*** Opening of Task material ***

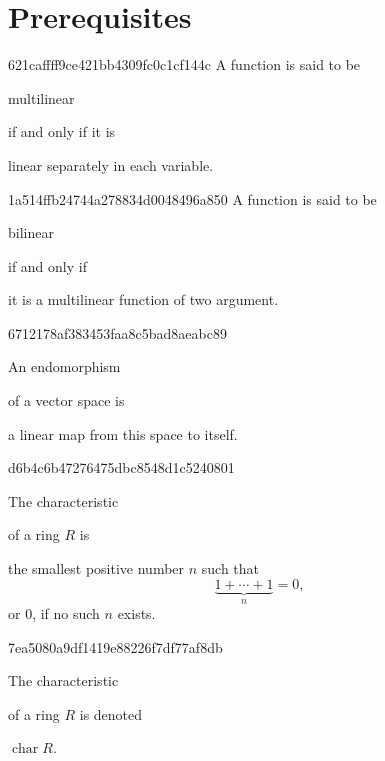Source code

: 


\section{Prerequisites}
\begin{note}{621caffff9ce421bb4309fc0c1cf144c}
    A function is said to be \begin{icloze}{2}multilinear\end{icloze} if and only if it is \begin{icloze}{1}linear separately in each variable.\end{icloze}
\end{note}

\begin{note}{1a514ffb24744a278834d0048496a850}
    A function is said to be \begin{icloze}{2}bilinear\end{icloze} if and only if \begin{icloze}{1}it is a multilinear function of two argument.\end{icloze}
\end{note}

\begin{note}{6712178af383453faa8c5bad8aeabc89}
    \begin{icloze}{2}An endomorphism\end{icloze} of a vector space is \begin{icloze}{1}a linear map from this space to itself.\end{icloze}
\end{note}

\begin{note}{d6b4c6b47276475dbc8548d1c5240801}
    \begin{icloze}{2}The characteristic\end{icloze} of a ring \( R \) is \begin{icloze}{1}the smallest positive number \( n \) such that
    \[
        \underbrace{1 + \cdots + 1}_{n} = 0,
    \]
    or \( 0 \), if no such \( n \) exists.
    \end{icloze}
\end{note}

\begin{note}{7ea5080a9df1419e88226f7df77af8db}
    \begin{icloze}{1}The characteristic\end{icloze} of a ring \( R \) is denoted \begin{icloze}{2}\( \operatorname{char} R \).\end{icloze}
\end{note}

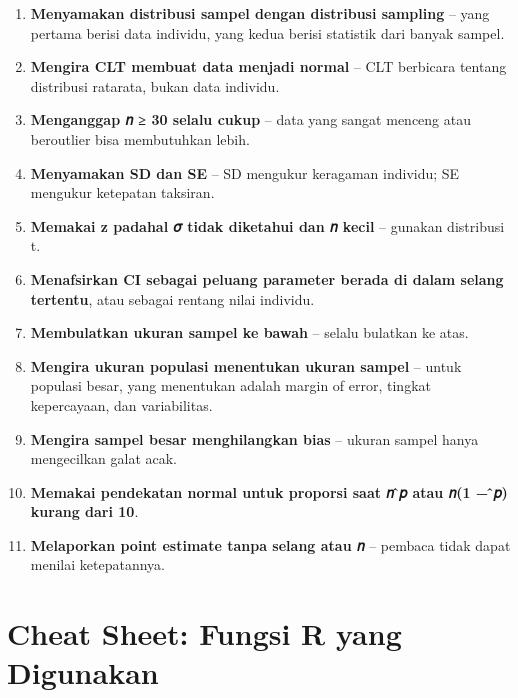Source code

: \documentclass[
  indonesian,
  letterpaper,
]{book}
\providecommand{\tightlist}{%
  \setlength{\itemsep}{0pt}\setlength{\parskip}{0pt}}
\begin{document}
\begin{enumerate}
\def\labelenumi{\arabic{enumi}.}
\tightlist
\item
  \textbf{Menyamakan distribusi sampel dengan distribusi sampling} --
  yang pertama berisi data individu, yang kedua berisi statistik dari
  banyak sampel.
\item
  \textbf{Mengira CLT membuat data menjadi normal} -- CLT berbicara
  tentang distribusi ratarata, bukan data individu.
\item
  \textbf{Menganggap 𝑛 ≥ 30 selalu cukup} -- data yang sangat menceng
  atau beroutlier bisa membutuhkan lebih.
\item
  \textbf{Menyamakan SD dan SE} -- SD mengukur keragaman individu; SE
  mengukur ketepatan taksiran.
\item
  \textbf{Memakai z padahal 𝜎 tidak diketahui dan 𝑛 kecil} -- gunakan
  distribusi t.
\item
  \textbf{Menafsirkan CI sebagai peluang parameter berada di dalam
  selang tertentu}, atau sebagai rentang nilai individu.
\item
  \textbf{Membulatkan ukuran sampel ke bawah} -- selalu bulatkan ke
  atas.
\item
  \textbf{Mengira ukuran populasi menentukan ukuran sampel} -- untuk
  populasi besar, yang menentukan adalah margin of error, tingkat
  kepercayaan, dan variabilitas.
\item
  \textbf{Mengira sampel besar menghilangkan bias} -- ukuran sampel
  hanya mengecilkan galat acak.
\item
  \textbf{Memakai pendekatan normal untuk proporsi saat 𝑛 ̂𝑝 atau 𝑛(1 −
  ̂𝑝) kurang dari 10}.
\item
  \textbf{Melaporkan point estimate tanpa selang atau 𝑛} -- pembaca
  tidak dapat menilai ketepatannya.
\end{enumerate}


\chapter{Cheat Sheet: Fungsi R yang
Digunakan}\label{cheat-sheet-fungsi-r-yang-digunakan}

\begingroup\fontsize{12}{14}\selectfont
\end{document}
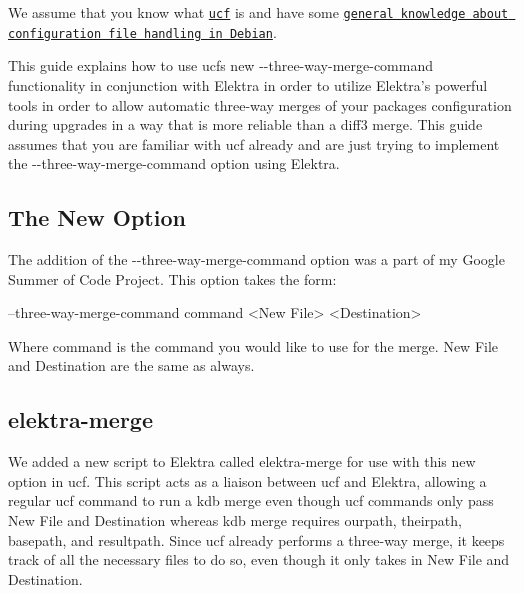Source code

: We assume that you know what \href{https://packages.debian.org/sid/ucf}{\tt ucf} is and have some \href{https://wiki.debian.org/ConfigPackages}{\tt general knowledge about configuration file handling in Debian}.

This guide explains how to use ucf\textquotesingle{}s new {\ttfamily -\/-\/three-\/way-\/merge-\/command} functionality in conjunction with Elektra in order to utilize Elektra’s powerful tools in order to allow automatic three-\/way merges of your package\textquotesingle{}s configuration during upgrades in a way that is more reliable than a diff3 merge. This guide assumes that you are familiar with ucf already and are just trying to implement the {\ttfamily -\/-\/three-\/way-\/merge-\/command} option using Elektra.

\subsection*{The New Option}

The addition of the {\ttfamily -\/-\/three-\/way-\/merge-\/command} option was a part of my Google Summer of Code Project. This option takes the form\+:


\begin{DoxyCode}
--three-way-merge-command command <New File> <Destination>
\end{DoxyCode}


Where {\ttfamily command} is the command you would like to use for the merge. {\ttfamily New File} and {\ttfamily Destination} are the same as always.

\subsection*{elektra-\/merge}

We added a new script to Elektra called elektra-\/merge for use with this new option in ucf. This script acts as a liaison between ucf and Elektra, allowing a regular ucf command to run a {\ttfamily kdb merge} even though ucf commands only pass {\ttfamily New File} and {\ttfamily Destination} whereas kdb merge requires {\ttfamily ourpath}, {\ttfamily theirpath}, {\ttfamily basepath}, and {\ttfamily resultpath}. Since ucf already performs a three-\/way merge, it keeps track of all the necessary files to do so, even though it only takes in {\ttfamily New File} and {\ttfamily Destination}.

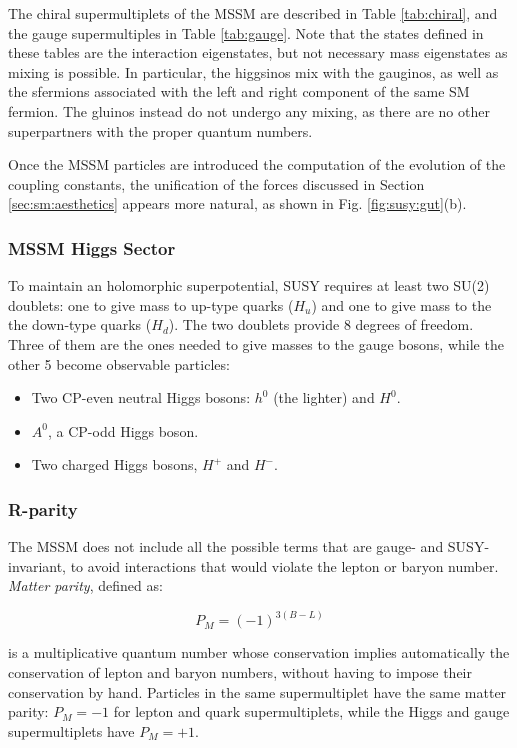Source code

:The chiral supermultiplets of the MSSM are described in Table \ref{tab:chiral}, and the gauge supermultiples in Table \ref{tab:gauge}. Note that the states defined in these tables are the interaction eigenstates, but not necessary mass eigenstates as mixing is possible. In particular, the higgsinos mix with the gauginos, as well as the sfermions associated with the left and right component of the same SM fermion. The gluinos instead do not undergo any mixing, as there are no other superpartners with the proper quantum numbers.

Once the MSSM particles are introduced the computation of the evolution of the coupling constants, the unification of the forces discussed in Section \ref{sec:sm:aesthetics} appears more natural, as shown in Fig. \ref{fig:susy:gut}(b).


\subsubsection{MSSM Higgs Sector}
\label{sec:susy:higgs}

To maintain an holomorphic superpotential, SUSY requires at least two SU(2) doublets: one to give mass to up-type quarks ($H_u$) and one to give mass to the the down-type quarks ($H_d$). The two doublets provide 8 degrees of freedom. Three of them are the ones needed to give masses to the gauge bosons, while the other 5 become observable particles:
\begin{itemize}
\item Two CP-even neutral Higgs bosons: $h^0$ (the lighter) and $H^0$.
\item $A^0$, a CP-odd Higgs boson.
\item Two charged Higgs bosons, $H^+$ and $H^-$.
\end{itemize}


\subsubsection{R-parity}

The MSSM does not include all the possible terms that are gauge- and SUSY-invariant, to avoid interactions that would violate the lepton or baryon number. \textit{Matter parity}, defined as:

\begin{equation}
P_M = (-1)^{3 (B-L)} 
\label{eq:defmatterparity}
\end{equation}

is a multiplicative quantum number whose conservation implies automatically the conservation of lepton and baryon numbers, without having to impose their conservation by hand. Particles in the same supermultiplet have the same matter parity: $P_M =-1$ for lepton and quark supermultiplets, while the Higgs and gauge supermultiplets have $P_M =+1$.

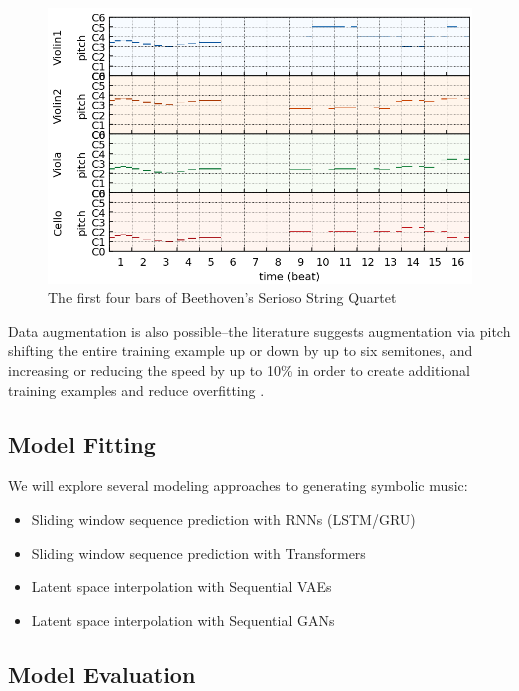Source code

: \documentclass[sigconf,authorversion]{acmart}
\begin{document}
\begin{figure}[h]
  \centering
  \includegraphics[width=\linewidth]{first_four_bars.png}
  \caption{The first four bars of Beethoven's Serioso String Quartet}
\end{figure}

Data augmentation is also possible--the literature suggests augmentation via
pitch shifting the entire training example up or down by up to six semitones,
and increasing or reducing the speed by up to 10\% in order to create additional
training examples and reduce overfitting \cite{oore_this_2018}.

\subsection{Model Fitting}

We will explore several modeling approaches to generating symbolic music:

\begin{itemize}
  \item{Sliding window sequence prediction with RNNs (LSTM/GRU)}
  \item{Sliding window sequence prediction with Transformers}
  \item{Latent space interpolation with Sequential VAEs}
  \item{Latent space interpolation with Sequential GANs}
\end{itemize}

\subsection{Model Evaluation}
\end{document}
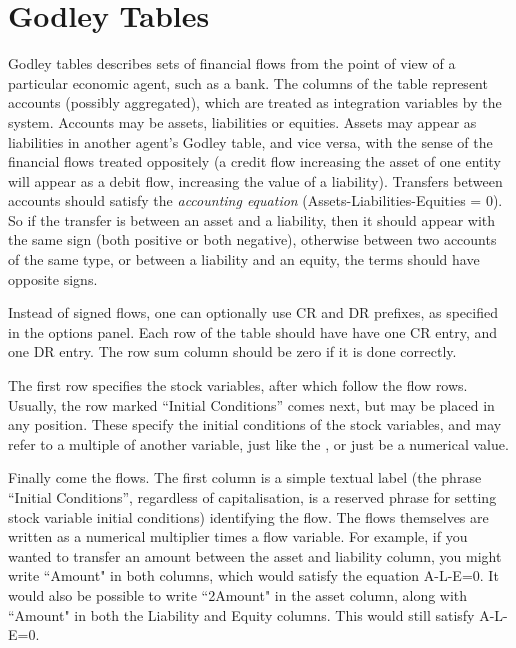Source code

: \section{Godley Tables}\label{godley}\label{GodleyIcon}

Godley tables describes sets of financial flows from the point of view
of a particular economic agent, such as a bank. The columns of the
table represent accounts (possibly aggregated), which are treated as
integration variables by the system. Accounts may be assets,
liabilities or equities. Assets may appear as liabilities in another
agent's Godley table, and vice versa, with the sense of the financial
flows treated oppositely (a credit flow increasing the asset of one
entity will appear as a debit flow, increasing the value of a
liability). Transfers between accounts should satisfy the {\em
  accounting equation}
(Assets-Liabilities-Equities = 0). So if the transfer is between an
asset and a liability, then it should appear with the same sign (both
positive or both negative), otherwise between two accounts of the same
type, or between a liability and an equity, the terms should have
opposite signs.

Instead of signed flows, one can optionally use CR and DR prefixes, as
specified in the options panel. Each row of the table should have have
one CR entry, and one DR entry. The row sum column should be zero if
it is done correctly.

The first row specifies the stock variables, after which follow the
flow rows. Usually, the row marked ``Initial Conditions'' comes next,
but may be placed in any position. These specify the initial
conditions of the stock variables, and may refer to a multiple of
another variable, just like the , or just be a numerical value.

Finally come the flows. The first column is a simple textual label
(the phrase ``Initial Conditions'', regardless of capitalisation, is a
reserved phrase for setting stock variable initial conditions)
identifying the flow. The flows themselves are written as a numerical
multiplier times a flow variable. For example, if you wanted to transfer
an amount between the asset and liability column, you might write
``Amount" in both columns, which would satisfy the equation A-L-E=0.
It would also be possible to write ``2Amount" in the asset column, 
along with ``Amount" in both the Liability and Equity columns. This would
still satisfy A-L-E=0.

*** Close of Task material ***

== Aim of the exercise ==
When the entries above show the word "which" in a line, copy that line out.

== Solved exercise ==
table represent accounts (possibly aggregated), which are treated as
The first row specifies the stock variables, after which follow the
``Amount" in both columns, which would satisfy the equation A-L-E=0.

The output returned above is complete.